▶ **YOUR ASSIGNMENT**
Your response should contain each line of the data that includes "this".

(Document images with source code)
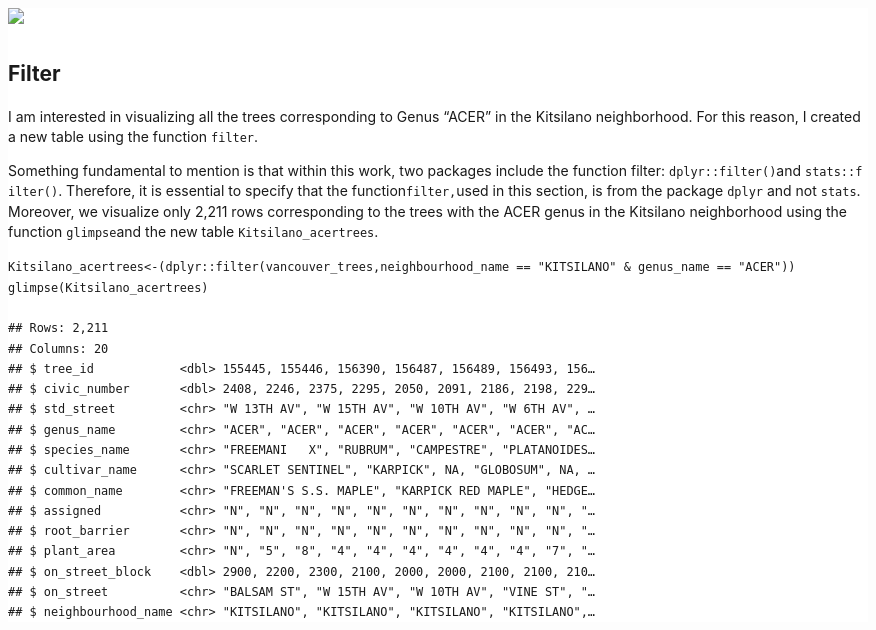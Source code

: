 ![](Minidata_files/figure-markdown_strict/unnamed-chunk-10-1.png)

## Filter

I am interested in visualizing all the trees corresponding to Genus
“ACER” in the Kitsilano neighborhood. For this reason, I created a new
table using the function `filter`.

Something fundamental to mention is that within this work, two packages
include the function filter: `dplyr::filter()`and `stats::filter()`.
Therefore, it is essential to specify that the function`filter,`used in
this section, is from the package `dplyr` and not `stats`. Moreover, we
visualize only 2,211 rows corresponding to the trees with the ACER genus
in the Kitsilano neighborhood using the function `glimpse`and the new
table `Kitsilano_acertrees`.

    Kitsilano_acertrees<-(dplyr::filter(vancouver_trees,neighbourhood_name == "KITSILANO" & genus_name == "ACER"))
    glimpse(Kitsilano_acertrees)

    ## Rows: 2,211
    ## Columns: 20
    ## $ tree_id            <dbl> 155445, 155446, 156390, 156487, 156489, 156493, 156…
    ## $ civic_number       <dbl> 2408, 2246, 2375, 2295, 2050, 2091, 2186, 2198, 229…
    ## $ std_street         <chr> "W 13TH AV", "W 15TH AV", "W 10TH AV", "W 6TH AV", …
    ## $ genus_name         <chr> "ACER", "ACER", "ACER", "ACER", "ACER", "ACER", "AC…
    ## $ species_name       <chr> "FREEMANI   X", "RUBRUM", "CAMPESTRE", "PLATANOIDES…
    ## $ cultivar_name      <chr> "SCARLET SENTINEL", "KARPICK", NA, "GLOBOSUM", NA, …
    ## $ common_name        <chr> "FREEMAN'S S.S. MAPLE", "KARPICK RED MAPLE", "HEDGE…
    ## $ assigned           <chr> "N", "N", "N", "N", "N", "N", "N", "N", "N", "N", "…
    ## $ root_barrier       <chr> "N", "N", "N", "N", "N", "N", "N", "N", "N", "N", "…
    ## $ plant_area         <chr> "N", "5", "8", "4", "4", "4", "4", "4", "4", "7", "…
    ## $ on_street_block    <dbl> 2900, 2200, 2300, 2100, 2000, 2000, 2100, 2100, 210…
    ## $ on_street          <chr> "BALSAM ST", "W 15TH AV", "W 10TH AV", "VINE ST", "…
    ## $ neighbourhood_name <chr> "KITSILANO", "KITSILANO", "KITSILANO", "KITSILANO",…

▶ **RESPONSE BELOW**
“ACER” in the Kitsilano neighborhood. For this reason, I created a new
Something fundamental to mention is that within this work, two packages
this section, is from the package `dplyr` and not `stats`. Moreover, we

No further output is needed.